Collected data
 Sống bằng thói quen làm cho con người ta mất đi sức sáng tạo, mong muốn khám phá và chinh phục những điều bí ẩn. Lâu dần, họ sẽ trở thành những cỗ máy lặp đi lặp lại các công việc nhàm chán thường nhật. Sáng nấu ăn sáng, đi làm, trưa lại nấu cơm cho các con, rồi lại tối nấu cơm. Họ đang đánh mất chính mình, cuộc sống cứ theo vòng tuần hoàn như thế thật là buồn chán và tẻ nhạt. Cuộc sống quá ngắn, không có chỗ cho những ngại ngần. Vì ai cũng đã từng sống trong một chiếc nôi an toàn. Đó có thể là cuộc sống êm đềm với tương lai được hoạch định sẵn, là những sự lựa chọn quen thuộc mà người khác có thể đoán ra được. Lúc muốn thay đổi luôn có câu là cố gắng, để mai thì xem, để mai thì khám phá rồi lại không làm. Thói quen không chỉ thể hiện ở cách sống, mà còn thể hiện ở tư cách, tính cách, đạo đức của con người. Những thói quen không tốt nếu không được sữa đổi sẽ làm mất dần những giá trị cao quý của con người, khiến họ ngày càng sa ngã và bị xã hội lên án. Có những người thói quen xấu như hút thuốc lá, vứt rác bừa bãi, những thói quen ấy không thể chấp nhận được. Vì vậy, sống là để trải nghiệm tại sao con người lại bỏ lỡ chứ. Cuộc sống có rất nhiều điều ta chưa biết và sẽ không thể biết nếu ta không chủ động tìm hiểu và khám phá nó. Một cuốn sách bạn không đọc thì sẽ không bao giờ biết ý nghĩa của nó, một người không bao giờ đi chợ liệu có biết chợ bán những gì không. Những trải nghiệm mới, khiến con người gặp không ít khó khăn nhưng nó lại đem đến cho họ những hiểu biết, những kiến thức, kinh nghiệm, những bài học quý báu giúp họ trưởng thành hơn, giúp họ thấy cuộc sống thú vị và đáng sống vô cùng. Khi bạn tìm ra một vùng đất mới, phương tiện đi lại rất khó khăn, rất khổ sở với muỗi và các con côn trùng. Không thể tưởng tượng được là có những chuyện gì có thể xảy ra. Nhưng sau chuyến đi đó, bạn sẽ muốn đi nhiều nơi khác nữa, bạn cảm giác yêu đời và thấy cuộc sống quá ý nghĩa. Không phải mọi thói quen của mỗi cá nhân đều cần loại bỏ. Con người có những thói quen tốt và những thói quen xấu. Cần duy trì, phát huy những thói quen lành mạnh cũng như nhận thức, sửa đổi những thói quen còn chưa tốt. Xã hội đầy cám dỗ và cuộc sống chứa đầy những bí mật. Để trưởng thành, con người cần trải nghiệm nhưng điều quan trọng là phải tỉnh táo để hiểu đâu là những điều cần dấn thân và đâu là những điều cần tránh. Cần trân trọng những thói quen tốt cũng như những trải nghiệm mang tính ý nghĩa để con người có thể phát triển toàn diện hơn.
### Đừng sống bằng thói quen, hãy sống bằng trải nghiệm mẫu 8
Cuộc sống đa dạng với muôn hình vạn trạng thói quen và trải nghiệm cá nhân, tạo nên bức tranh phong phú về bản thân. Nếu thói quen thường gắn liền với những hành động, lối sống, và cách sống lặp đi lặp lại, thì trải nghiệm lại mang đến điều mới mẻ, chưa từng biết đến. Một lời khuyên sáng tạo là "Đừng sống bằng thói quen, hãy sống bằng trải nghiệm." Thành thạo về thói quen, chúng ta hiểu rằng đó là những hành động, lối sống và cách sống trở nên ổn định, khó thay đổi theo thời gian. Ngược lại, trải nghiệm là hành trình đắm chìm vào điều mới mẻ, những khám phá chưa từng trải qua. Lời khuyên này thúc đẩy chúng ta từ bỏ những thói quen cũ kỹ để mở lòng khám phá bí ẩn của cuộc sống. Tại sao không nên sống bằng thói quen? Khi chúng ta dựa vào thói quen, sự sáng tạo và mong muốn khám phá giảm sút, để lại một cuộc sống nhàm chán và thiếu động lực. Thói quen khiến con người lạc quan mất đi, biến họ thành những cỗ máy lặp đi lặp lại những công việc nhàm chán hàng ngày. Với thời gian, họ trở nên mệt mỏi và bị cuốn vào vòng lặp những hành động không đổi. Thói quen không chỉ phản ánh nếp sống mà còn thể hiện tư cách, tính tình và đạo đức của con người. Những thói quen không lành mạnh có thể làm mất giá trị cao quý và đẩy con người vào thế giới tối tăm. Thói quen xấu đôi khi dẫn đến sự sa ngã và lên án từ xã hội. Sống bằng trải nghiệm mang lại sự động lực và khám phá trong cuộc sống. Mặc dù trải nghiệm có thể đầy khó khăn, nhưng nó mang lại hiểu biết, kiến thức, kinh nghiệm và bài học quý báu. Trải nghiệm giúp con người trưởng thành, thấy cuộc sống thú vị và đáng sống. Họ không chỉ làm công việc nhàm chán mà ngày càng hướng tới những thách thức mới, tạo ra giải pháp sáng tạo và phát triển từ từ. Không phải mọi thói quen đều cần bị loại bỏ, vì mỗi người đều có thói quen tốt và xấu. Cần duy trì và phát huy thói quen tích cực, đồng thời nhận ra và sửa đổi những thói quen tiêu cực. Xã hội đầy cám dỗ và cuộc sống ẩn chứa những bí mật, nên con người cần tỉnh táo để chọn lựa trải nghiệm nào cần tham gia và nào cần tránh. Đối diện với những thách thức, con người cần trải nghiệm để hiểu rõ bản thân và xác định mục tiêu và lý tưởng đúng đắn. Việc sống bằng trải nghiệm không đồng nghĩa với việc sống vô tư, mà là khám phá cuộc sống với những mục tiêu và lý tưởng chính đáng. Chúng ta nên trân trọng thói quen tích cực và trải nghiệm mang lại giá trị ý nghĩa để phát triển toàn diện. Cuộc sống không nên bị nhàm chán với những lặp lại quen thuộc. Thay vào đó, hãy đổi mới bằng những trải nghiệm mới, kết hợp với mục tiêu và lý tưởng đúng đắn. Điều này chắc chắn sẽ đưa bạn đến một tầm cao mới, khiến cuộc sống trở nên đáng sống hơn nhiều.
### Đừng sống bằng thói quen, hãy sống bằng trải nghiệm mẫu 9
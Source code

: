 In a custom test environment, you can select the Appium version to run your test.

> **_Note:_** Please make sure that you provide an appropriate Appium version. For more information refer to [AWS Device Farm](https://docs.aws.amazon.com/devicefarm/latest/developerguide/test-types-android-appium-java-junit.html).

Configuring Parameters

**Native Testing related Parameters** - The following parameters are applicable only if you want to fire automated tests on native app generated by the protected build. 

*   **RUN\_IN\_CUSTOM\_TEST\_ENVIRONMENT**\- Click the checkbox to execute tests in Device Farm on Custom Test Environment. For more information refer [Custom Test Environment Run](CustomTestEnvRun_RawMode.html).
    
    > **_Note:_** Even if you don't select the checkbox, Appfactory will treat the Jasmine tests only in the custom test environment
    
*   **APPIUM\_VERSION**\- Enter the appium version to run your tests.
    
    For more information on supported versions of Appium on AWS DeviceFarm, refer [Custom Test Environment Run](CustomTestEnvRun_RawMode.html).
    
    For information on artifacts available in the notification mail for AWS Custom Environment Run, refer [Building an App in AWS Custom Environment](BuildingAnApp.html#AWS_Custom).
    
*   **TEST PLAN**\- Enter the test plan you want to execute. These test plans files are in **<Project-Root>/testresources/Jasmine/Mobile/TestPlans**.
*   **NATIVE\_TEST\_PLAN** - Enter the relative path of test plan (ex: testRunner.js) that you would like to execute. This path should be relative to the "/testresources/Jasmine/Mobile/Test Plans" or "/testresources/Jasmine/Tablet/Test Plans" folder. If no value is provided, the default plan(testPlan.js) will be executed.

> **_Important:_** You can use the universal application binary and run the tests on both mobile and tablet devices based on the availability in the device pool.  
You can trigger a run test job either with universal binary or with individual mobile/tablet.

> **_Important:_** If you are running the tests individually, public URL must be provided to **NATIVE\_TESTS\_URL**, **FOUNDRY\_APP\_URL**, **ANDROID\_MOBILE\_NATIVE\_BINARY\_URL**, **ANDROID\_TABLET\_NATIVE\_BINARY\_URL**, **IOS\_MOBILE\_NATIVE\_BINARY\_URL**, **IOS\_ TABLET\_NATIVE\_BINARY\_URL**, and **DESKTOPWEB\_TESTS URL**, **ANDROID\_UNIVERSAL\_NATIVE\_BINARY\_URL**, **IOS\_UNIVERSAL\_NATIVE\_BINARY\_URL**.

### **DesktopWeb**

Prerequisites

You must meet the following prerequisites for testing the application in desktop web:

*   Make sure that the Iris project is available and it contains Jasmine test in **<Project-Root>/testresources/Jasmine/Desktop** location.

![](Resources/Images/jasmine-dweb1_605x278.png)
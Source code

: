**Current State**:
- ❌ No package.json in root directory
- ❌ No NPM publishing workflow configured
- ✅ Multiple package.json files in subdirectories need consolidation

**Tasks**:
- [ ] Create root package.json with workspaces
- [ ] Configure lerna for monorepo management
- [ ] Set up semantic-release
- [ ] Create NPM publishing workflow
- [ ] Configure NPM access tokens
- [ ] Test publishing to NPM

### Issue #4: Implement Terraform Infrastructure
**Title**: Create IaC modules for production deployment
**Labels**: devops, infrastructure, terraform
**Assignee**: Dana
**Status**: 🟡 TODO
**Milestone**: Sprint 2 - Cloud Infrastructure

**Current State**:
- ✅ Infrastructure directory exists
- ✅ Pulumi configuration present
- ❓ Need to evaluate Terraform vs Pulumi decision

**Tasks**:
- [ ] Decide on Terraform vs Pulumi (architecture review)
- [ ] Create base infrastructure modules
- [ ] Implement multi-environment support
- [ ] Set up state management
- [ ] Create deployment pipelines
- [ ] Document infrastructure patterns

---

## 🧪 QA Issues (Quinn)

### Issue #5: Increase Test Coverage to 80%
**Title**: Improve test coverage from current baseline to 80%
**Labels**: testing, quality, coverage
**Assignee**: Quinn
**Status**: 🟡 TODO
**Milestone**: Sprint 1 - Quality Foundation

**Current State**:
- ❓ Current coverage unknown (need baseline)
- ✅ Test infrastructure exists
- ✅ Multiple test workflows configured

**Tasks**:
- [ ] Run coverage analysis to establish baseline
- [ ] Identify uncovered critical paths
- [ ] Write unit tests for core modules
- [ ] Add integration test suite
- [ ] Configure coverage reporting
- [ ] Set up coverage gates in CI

**PROBLEM REQUIREMENTS**
Beginning at the line above that contains "- [ ] Create deployment pipelines", return each line exactly through the line that contains "- [ ] Add integration test suite", and no others.

**RESPONSE BELOW**
- [ ] Create deployment pipelines
- [ ] Document infrastructure patterns

---

## 🧪 QA Issues (Quinn)

### Issue #5: Increase Test Coverage to 80%
**Title**: Improve test coverage from current baseline to 80%
**Labels**: testing, quality, coverage
**Assignee**: Quinn
**Status**: 🟡 TODO
**Milestone**: Sprint 1 - Quality Foundation

**Current State**:
- ❓ Current coverage unknown (need baseline)
- ✅ Test infrastructure exists
- ✅ Multiple test workflows configured

**Tasks**:
- [ ] Run coverage analysis to establish baseline
- [ ] Identify uncovered critical paths
- [ ] Write unit tests for core modules
- [ ] Add integration test suite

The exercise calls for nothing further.